I’m currently twenty-three hours into a forty-seven hour trip on Amtrak’s Empire Builder train, a journey which travels more than halfway across the US, from Seattle to Chicago. As I write this, the train is hurtling across Montana’s northern plains between Malta and Glasgow. To the north, it’s dead flat as far as the eye can see; to the south, there are hills in the distance, but they are mostly insignificant.

This is a distinct change from earlier in the day, as the train weaved its way through the Rocky Mountains, so high in altitude that even the tracks were covered in snow.

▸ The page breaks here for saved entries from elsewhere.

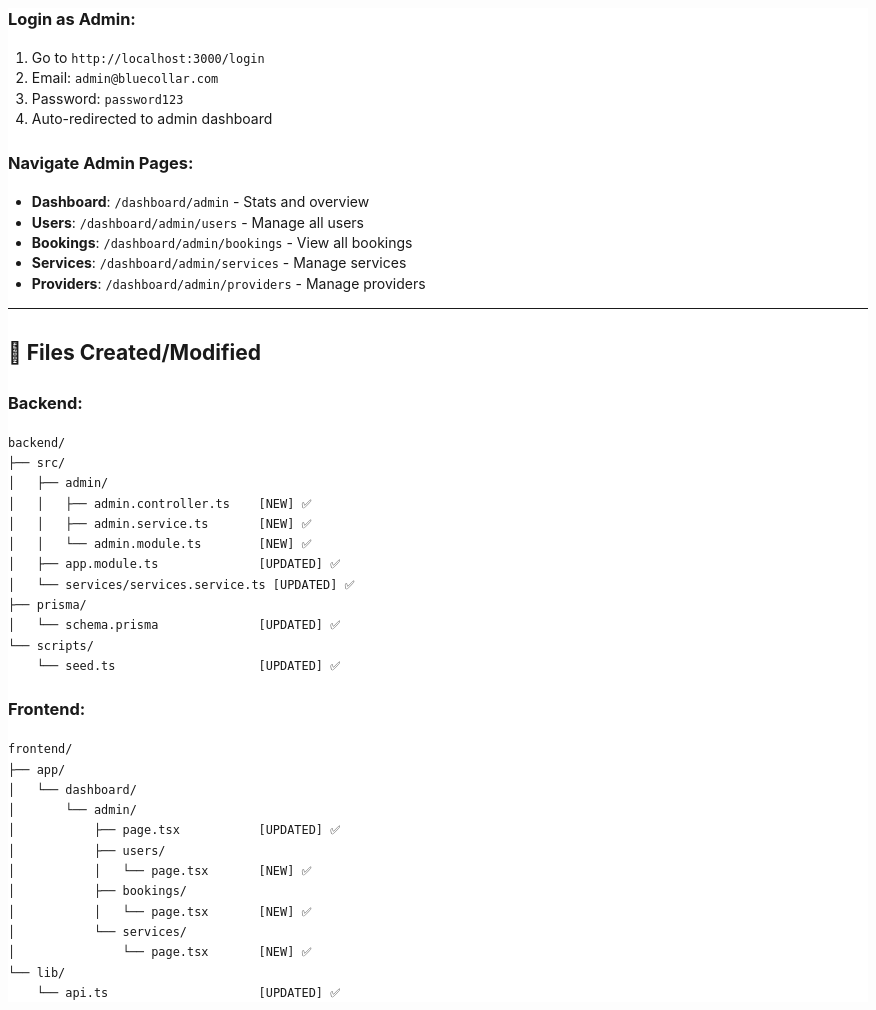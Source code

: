### Login as Admin:
1. Go to `http://localhost:3000/login`
2. Email: `admin@bluecollar.com`
3. Password: `password123`
4. Auto-redirected to admin dashboard

### Navigate Admin Pages:
- **Dashboard**: `/dashboard/admin` - Stats and overview
- **Users**: `/dashboard/admin/users` - Manage all users
- **Bookings**: `/dashboard/admin/bookings` - View all bookings
- **Services**: `/dashboard/admin/services` - Manage services
- **Providers**: `/dashboard/admin/providers` - Manage providers

---

## 📁 Files Created/Modified

### Backend:
```
backend/
├── src/
│   ├── admin/
│   │   ├── admin.controller.ts    [NEW] ✅
│   │   ├── admin.service.ts       [NEW] ✅
│   │   └── admin.module.ts        [NEW] ✅
│   ├── app.module.ts              [UPDATED] ✅
│   └── services/services.service.ts [UPDATED] ✅
├── prisma/
│   └── schema.prisma              [UPDATED] ✅
└── scripts/
    └── seed.ts                    [UPDATED] ✅
```

### Frontend:
```
frontend/
├── app/
│   └── dashboard/
│       └── admin/
│           ├── page.tsx           [UPDATED] ✅
│           ├── users/
│           │   └── page.tsx       [NEW] ✅
│           ├── bookings/
│           │   └── page.tsx       [NEW] ✅
│           └── services/
│               └── page.tsx       [NEW] ✅
└── lib/
    └── api.ts                     [UPDATED] ✅
```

This is farming country – the landscape is occasionally interrupted by farmhouses, barns, grain silos and graveyards of rusted-out agricultural machinery. I haven’t seen a car on the road that runs beside the railway line for about half an hour, and I can’t recall the last place where my mobile broadband device had a signal.

Not wanting to shell out $400 or more for a sleeper, I’ve chosen coach class, which effectively means being unable to lie down and stretch out for two nights in a row. The seats in couch class do have the ability to recline quite a way, and have a decent legrest that pops up, but it’s still not quite the same as having a bed to stretch out on. I’m fortunate that the train is more than half-empty and I have staked a claim on both my seats; this let me lie across both of them during the previous night and get around eight hours of – frequently interrupted – sleep. Not ideal, but considerably better than a bus.

The entire journey costs $153; possibly less if booked in advance – but, strangely, at least $100 more if broken in the middle for a night. As you might imagine, I’ve decided not to go with that option, and thus am in it for the long haul.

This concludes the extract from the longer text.